BELO HORIZONTE, MG (FOLHAPRESS) - O MPT (Ministério Público do Trabalho), a Defensoria Pública da União, advogados e parentes de vítimas da tragédia de Brumadinho (MG) reagiram com indignação à estratégia jurídica da Vale de limitar indenizações por danos morais a 50 salários.
Um dispositivo da CLT (Consolidação das Leis do Trabalho), inserido pela reforma trabalhista de Michel Temer (MDB), fixa este teto como valor máximo para danos morais de acordo com o salário de cada empregado.
A Folha de S.Paulo de quarta-feira (6) revelou que a empresa pode tentar fazer valer essa regra.
Um advogado que atua para a mineradora reconheceu que parentes de vítimas que não eram funcionárias da empresa podem ter indenizações maiores por causa desse dispositivo da CLT.
O procurador do MPT em Minas Gerais e coordenador do grupo de trabalho responsável pelo caso da tragédia de Brumadinho, Geraldo Emediato, contesta e diz que não há como fixar um preço no dano moral sofrido por um trabalhador.
Emediato afirma que a regra levantada pela mineradora é objeto de ADI (ação direta de inconstitucionalidade) no STF (Supremo Tribunal Federal), ainda à espera de decisão.
A ação foi apresentada pela Anamatra (Associação Nacional dos Magistrados da Justiça do Trabalho).
"Se no direito civil não há limitação, cabe ao juiz decidir, por que só o trabalhador teria esse limite? O dano moral não tem preço. Uma pessoa foi assassinada, soterrada debaixo de metros e metros de lama, como pode fixar um valor limite para um dano dessa magnitude?", questiona Emediato.

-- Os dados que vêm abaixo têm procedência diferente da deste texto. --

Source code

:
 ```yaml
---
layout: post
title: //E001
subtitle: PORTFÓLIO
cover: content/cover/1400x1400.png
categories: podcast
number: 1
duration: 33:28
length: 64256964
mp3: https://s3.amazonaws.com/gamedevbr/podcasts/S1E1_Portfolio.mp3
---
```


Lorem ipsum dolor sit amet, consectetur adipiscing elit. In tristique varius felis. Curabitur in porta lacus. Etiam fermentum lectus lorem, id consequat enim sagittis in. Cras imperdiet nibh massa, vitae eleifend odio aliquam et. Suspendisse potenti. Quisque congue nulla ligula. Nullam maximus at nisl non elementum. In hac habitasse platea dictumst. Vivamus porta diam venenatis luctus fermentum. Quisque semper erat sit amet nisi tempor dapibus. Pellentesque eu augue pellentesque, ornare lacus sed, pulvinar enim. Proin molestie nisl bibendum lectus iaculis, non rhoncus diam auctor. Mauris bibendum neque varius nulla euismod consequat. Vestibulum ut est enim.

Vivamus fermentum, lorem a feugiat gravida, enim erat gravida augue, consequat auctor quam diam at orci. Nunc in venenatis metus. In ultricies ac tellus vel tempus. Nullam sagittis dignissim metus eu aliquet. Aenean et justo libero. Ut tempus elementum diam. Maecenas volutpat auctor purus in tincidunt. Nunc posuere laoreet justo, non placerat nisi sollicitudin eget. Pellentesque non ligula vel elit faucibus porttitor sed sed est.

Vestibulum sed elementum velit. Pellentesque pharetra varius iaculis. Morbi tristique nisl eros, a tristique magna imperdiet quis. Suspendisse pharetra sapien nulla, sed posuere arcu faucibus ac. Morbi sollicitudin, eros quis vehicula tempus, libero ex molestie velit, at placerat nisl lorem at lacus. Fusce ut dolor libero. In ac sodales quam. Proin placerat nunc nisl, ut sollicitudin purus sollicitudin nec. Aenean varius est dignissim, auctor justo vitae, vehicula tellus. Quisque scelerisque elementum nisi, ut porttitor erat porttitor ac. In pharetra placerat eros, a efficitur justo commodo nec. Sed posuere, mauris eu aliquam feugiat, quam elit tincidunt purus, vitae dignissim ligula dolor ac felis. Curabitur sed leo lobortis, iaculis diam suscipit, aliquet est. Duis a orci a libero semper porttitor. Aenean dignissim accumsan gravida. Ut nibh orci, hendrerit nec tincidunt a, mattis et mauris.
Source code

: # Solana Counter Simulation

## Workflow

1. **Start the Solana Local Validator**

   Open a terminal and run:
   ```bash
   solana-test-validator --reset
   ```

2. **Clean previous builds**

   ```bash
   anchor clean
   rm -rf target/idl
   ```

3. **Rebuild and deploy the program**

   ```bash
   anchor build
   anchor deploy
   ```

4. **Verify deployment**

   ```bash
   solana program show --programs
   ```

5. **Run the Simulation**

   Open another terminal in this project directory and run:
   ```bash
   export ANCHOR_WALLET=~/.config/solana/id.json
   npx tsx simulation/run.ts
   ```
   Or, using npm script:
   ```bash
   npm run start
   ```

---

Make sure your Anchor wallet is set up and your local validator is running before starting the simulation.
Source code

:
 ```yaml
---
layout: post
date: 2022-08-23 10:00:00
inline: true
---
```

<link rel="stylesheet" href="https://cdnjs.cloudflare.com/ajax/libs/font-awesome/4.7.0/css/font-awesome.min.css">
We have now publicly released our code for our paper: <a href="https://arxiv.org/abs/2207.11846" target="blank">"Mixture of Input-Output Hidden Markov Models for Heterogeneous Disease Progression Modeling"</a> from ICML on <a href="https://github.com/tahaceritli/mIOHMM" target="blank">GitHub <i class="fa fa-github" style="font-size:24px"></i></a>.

O rompimento da barragem da mina Córrego do Feijão deixou até o momento 193 mortos e 115 desaparecidos, de acordo com a Defesa Civil de Minas Gerais.
O defensor público da União Antonio de Maia e Pádua, que também atua no caso de Brumadinho, diz que indenizações são uma forma de reparar danos materiais ou morais. O que, para ele, mostraria a inconstitucionalidade da regra posta na reforma.
"A Defensoria espera que a Vale não invoque essa regra de validade questionável para preservar o caixa da empresa em detrimento da reparação dos trabalhadores vitimados pelo rompimento da barragem", afirma.
Para Leonardo Moura Santana, advogado da Associação Brasileira de Vítimas de Acidentes de Trabalho, que atende algumas famílias de vítimas da tragédia, um dos problemas do dispositivo da CLT é que ele não fixa um valor único para todos.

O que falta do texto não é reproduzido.